Your task:
What is needed is every line of the data that includes the word "mamy". Please copy each one.

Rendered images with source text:
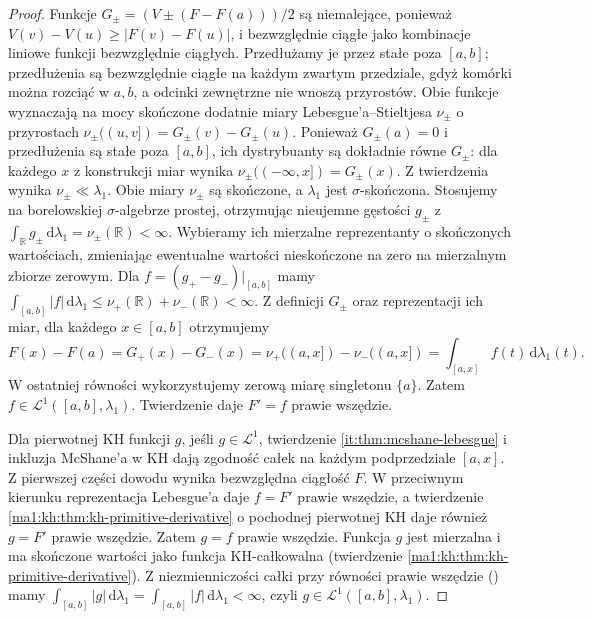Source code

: \begin{proof}
Funkcje $G_\pm=(V\pm(F-F(a)))/2$ są niemalejące, ponieważ $V(v)-V(u)\ge|F(v)-F(u)|$, i bezwzględnie ciągłe jako kombinacje liniowe funkcji bezwzględnie ciągłych. Przedłużamy je przez stałe poza $[a,b]$; przedłużenia są bezwzględnie ciągłe na każdym zwartym przedziale, gdyż komórki można rozciąć w $a,b$, a odcinki zewnętrzne nie wnoszą przyrostów. Obie funkcje wyznaczają na mocy  skończone dodatnie miary Lebesgue'a--Stieltjesa $\nu_\pm$ o przyrostach $\nu_\pm((u,v])=G_\pm(v)-G_\pm(u)$. Ponieważ $G_\pm(a)=0$ i przedłużenia są stałe
poza $[a,b]$, ich dystrybuanty są dokładnie równe
$G_\pm$: dla każdego $x$ z konstrukcji miar wynika
$\nu_\pm((-\infty,x])=G_\pm(x)$.
Z twierdzenia  wynika
$\nu_\pm\ll\lambda_1$. Obie miary $\nu_\pm$ są skończone, a $\lambda_1$
jest $\sigma$-skończona. Stosujemy
na borelowskiej $\sigma$-algebrze prostej, otrzymując
nieujemne gęstości $g_\pm$ z
$\int_{\mathbb R}g_\pm\,\mathrm d\lambda_1=\nu_\pm(\mathbb R)<\infty$.
Wybieramy ich mierzalne reprezentanty o skończonych wartościach,
zmieniając ewentualne wartości nieskończone na zero
na mierzalnym zbiorze zerowym.
Dla $f=(g_+-g_-)|_{[a,b]}$ mamy
$\int_{[a,b]}|f|\,\mathrm d\lambda_1
\le\nu_+(\mathbb R)+\nu_-(\mathbb R)<\infty$.
Z definicji $G_\pm$ oraz reprezentacji ich miar,
dla każdego $x\in[a,b]$ otrzymujemy
\[
 F(x)-F(a)=G_+(x)-G_-(x)
 =\nu_+((a,x])-\nu_-((a,x])
 =\int_{[a,x]}f(t)\,\mathrm d\lambda_1(t).
\]
W ostatniej równości wykorzystujemy zerową miarę
singletonu $\{a\}$. Zatem $f\in\mathcal L^1([a,b],\lambda_1)$. Twierdzenie  daje $F'=f$ prawie wszędzie.

Dla pierwotnej KH funkcji $g$, jeśli $g\in\mathcal L^1$, twierdzenie \ref{it:thm:mcshane-lebesgue} i inkluzja McShane'a w KH dają zgodność całek na każdym podprzedziale $[a,x]$. Z pierwszej części dowodu wynika bezwzględna ciągłość $F$. W przeciwnym kierunku reprezentacja Lebesgue'a daje $f=F'$ prawie wszędzie, a twierdzenie \ref{ma1:kh:thm:kh-primitive-derivative} o pochodnej pierwotnej KH daje również $g=F'$ prawie wszędzie. Zatem $g=f$ prawie wszędzie. Funkcja $g$ jest mierzalna i ma skończone wartości jako funkcja KH-całkowalna (twierdzenie \ref{ma1:kh:thm:kh-primitive-derivative}). Z niezmienniczości całki przy równości prawie wszędzie () mamy $\int_{[a,b]}|g|\,\mathrm d\lambda_1=\int_{[a,b]}|f|\,\mathrm d\lambda_1<\infty$, czyli $g\in\mathcal L^1([a,b],\lambda_1)$.
\end{proof}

Exercise output:
Dla $f=(g_+-g_-)|_{[a,b]}$ mamy
Dla pierwotnej KH funkcji $g$, jeśli $g\in\mathcal L^1$, twierdzenie \ref{it:thm:mcshane-lebesgue} i inkluzja McShane'a w KH dają zgodność całek na każdym podprzedziale $[a,x]$. Z pierwszej części dowodu wynika bezwzględna ciągłość $F$. W przeciwnym kierunku reprezentacja Lebesgue'a daje $f=F'$ prawie wszędzie, a twierdzenie \ref{ma1:kh:thm:kh-primitive-derivative} o pochodnej pierwotnej KH daje również $g=F'$ prawie wszędzie. Zatem $g=f$ prawie wszędzie. Funkcja $g$ jest mierzalna i ma skończone wartości jako funkcja KH-całkowalna (twierdzenie \ref{ma1:kh:thm:kh-primitive-derivative}). Z niezmienniczości całki przy równości prawie wszędzie () mamy $\int_{[a,b]}|g|\,\mathrm d\lambda_1=\int_{[a,b]}|f|\,\mathrm d\lambda_1<\infty$, czyli $g\in\mathcal L^1([a,b],\lambda_1)$.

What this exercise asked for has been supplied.